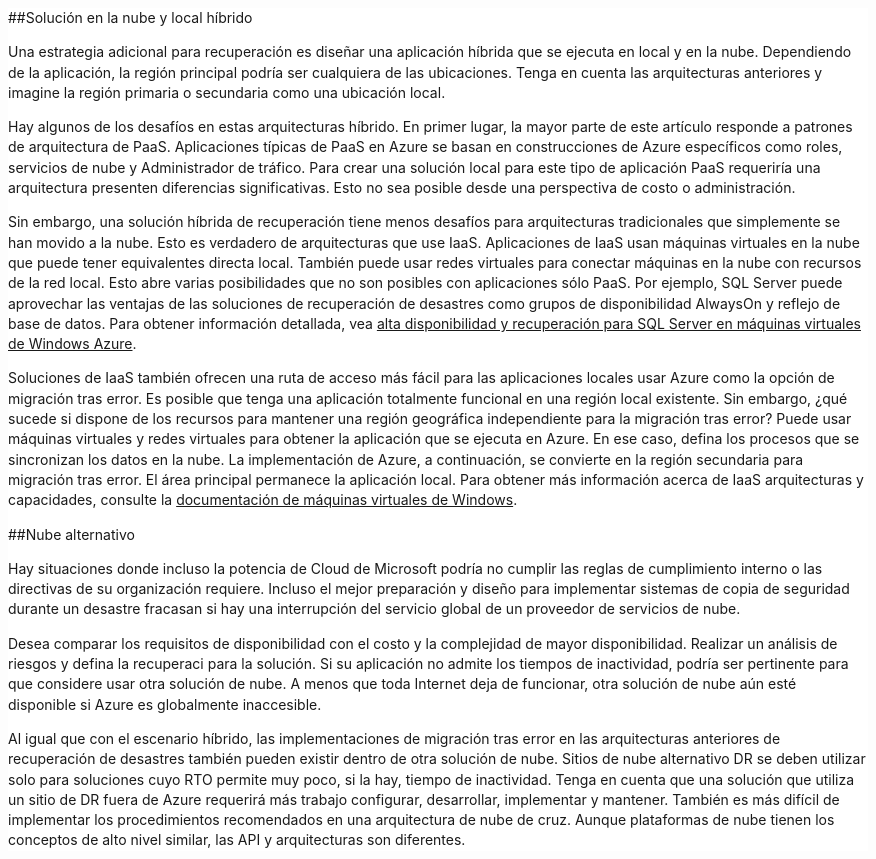##<a name="hybrid-on-premises-and-cloud-solution"></a>Solución en la nube y local híbrido

Una estrategia adicional para recuperación es diseñar una aplicación híbrida que se ejecuta en local y en la nube. Dependiendo de la aplicación, la región principal podría ser cualquiera de las ubicaciones. Tenga en cuenta las arquitecturas anteriores y imagine la región primaria o secundaria como una ubicación local.

Hay algunos de los desafíos en estas arquitecturas híbrido. En primer lugar, la mayor parte de este artículo responde a patrones de arquitectura de PaaS. Aplicaciones típicas de PaaS en Azure se basan en construcciones de Azure específicos como roles, servicios de nube y Administrador de tráfico. Para crear una solución local para este tipo de aplicación PaaS requeriría una arquitectura presenten diferencias significativas. Esto no sea posible desde una perspectiva de costo o administración.

Sin embargo, una solución híbrida de recuperación tiene menos desafíos para arquitecturas tradicionales que simplemente se han movido a la nube. Esto es verdadero de arquitecturas que use IaaS. Aplicaciones de IaaS usan máquinas virtuales en la nube que puede tener equivalentes directa local. También puede usar redes virtuales para conectar máquinas en la nube con recursos de la red local. Esto abre varias posibilidades que no son posibles con aplicaciones sólo PaaS. Por ejemplo, SQL Server puede aprovechar las ventajas de las soluciones de recuperación de desastres como grupos de disponibilidad AlwaysOn y reflejo de base de datos. Para obtener información detallada, vea [alta disponibilidad y recuperación para SQL Server en máquinas virtuales de Windows Azure](../virtual-machines/virtual-machines-windows-sql-high-availability-dr.md).

Soluciones de IaaS también ofrecen una ruta de acceso más fácil para las aplicaciones locales usar Azure como la opción de migración tras error. Es posible que tenga una aplicación totalmente funcional en una región local existente. Sin embargo, ¿qué sucede si dispone de los recursos para mantener una región geográfica independiente para la migración tras error? Puede usar máquinas virtuales y redes virtuales para obtener la aplicación que se ejecuta en Azure. En ese caso, defina los procesos que se sincronizan los datos en la nube. La implementación de Azure, a continuación, se convierte en la región secundaria para migración tras error. El área principal permanece la aplicación local. Para obtener más información acerca de IaaS arquitecturas y capacidades, consulte la [documentación de máquinas virtuales de Windows](https://azure.microsoft.com/documentation/services/virtual-machines/).

##<a name="alternative-cloud"></a>Nube alternativo

Hay situaciones donde incluso la potencia de Cloud de Microsoft podría no cumplir las reglas de cumplimiento interno o las directivas de su organización requiere. Incluso el mejor preparación y diseño para implementar sistemas de copia de seguridad durante un desastre fracasan si hay una interrupción del servicio global de un proveedor de servicios de nube.

Desea comparar los requisitos de disponibilidad con el costo y la complejidad de mayor disponibilidad. Realizar un análisis de riesgos y defina la recuperaci para la solución. Si su aplicación no admite los tiempos de inactividad, podría ser pertinente para que considere usar otra solución de nube. A menos que toda Internet deja de funcionar, otra solución de nube aún esté disponible si Azure es globalmente inaccesible.

Al igual que con el escenario híbrido, las implementaciones de migración tras error en las arquitecturas anteriores de recuperación de desastres también pueden existir dentro de otra solución de nube. Sitios de nube alternativo DR se deben utilizar solo para soluciones cuyo RTO permite muy poco, si la hay, tiempo de inactividad. Tenga en cuenta que una solución que utiliza un sitio de DR fuera de Azure requerirá más trabajo configurar, desarrollar, implementar y mantener. También es más difícil de implementar los procedimientos recomendados en una arquitectura de nube de cruz. Aunque plataformas de nube tienen los conceptos de alto nivel similar, las API y arquitecturas son diferentes.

┄┄┄┄┄┄┄┄┄┄┄┄┄┄┄┄┄┄┄┄

Task to carry out
When you find a line in the records that contains the word "mayor", copy it.

Answer to this task
Hay algunos de los desafíos en estas arquitecturas híbrido. En primer lugar, la mayor parte de este artículo responde a patrones de arquitectura de PaaS. Aplicaciones típicas de PaaS en Azure se basan en construcciones de Azure específicos como roles, servicios de nube y Administrador de tráfico. Para crear una solución local para este tipo de aplicación PaaS requeriría una arquitectura presenten diferencias significativas. Esto no sea posible desde una perspectiva de costo o administración.
Desea comparar los requisitos de disponibilidad con el costo y la complejidad de mayor disponibilidad. Realizar un análisis de riesgos y defina la recuperaci para la solución. Si su aplicación no admite los tiempos de inactividad, podría ser pertinente para que considere usar otra solución de nube. A menos que toda Internet deja de funcionar, otra solución de nube aún esté disponible si Azure es globalmente inaccesible.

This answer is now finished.